Smile Politely

Getting the giggles with Mark Roberts

Photograph of Mark Roberts seen through a camera. A camera is centered in the image, and shows Roberts wearing a hat with his head down, his face obscured. The background wall behind the camera is red.
Al Fleener

Mark Roberts may not be a household name, but his creative output is. The comedian and television writer / producer has been attached to Mike & Molly and Two and a Half Men — you’ve definitely heard of those sitcoms. The Urbana / Tolono native’s latest project, Bad Mule Inc., is a multimedia project aimed at kids, but fun for adults. It includes print and audio books, a newspaper, and short videos. 

Roberts will be back in the area this weekend to perform Bad Mule Rag at SURFACE 51 during the Boneyard Arts Festival. He performed here last  fall to much delight. This weekend promises to be no different. You can follow his adventures and projects on the Bad Mule Inc. website, and save the date for at least one of his performances this weekend. 

I recently corresponded with him about his work and his upcoming performances. 

This interview has been edited for length and clarity. 

Smile Politely: Tell me a little about Bad Mule, Inc. What made you want to write and develop content for kids?

Mark Roberts: I’m not sure if I’m talking to kids in an adult fashion or to adults in a kid-like fashion. I just wanted to comment on the stuff I was seeing around me, but quietly, humorously and respectfully. Plus rhyming is fun. You’re sad when you’re done.

SP: What projects do you have in the works?

Roberts: I just finished the second issue of The Bad Mule Rag which will be given out at our Boneyard event. And SURFACE 51 and Bad Mule are collaborating on some videos to support the poems in the paper, different types of animation and puppetry, a few live action. It’s a creatively driven venture so no real heavy agenda, just having fun, trying to show other people that it’s still a possibility.

SP: What is the most random or unexpected thing that’s influenced your work?

Roberts: The state of the world has been my major influence lately. Trying to maintain a sense of humor and perspective over the last few years has naturally seeped into my life and my work. 

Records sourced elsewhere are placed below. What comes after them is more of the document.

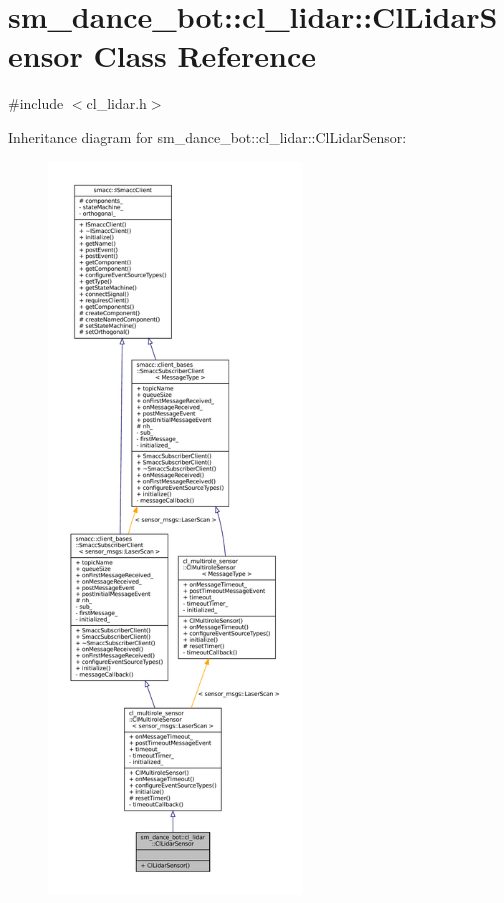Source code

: \hypertarget{classsm__dance__bot_1_1cl__lidar_1_1ClLidarSensor}{}\section{sm\+\_\+dance\+\_\+bot\+:\+:cl\+\_\+lidar\+:\+:Cl\+Lidar\+Sensor Class Reference}
\label{classsm__dance__bot_1_1cl__lidar_1_1ClLidarSensor}


{\ttfamily \#include $<$cl\+\_\+lidar.\+h$>$}



Inheritance diagram for sm\+\_\+dance\+\_\+bot\+:\+:cl\+\_\+lidar\+:\+:Cl\+Lidar\+Sensor\+:
\nopagebreak
\begin{figure}[H]
\begin{center}
\leavevmode
\includegraphics[height=550pt]{classsm__dance__bot_1_1cl__lidar_1_1ClLidarSensor__inherit__graph}
\end{center}
\end{figure}


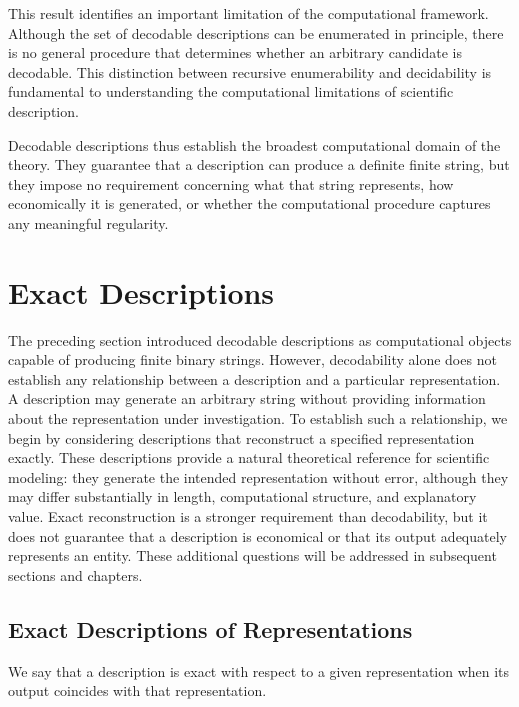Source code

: This result identifies an important limitation of the computational framework. Although the set of decodable descriptions can be enumerated in principle, there is no general procedure that determines whether an arbitrary candidate is decodable. This distinction between recursive enumerability and decidability is fundamental to understanding the computational limitations of scientific description.

Decodable descriptions thus establish the broadest computational domain of the theory. They guarantee that a description can produce a definite finite string, but they impose no requirement concerning what that string represents, how economically it is generated, or whether the computational procedure captures any meaningful regularity.

%
%

\section{Exact Descriptions}
\label{sec:exact_descriptions}

The preceding section introduced decodable descriptions as computational objects capable of producing finite binary strings. However, decodability alone does not establish any relationship between a description and a particular representation. A description may generate an arbitrary string without providing information about the representation under investigation. To establish such a relationship, we begin by considering descriptions that reconstruct a specified representation exactly. These descriptions provide a natural theoretical reference for scientific modeling: they generate the intended representation without error, although they may differ substantially in length, computational structure, and explanatory value. Exact reconstruction is a stronger requirement than decodability, but it does not guarantee that a description is economical or that its output adequately represents an entity. These additional questions will be addressed in subsequent sections and chapters.


\subsection*{Exact Descriptions of Representations}

We say that a description is exact with respect to a given representation when its output coincides with that representation.

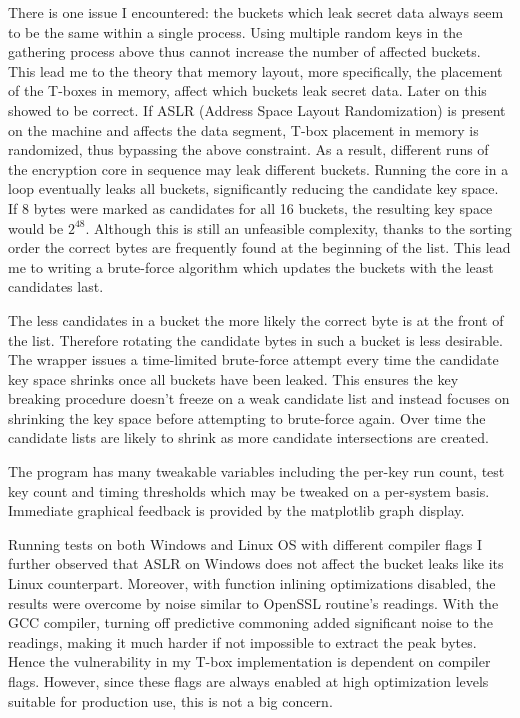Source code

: \documentclass{article}
\begin{document}
There is one issue I encountered: the buckets which leak secret data always seem to be the same within a single process.
Using multiple random keys in the gathering process above thus cannot increase the number of affected buckets.
This lead me to the theory that memory layout, more specifically, the placement of the T-boxes in memory, affect which buckets leak secret data. Later on this showed to be correct.
\clearpage
If ASLR (Address Space Layout Randomization) is present on the machine and affects the data segment, T-box placement in memory is randomized, thus bypassing the above constraint.
As a result, different runs of the encryption core in sequence may leak different buckets.
Running the core in a loop eventually leaks all buckets, significantly reducing the candidate key space. If 8 bytes were marked as candidates for all 16 buckets, the resulting key space would be $2^{48}$.
Although this is still an unfeasible complexity, thanks to the sorting order the correct bytes are frequently found at the beginning of the list.
This lead me to writing a brute-force algorithm which updates the buckets with the least candidates last.

The less candidates in a bucket the more likely the correct byte is at the front of the list.
Therefore rotating the candidate bytes in such a bucket is less desirable.
The wrapper issues a time-limited brute-force attempt every time the candidate key space shrinks once all buckets have been leaked.
This ensures the key breaking procedure doesn't freeze on a weak candidate list and instead focuses on shrinking the key space before attempting to brute-force again.
Over time the candidate lists are likely to shrink as more candidate intersections are created.

The program has many tweakable variables including the per-key run count, test key count and timing thresholds which may be tweaked on a per-system basis.
Immediate graphical feedback is provided by the matplotlib graph display.

Running tests on both Windows and Linux OS with different compiler flags I further observed that ASLR on Windows does not affect the bucket leaks like its Linux counterpart.
Moreover, with function inlining optimizations disabled, the results were overcome by noise similar to OpenSSL routine's readings.
With the GCC compiler, turning off predictive commoning added significant noise to the readings, making it much harder if not impossible to extract the peak bytes.
Hence the vulnerability in my T-box implementation is dependent on compiler flags.
However, since these flags are always enabled at high optimization levels suitable for production use, this is not a big concern.
\end{document}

SP: How did you find your way to comedy, and then into writing and producing?

Roberts: Growing up, our family dinner table was blanketed under heavy storm clouds, so my role in the Roberts household was that of the jokester. If I made my father laugh, we could all enjoy our food a little more. And then I applied that skill set to comedy clubs and later television. If you work hard, you can turn your garbage into gold.

SP: Which of your character(s) (ones you’ve developed or created) is/are your favorite?

Roberts: I don’t really have a favorite character that I’ve created. I wrote a pilot for Harvey Keitel that I really liked a lot and his character was very rich and interesting. I did a reading of it at a theater in Chicago and the reaction was huge. Alas, it never saw the light of day, but I’m still proud of it.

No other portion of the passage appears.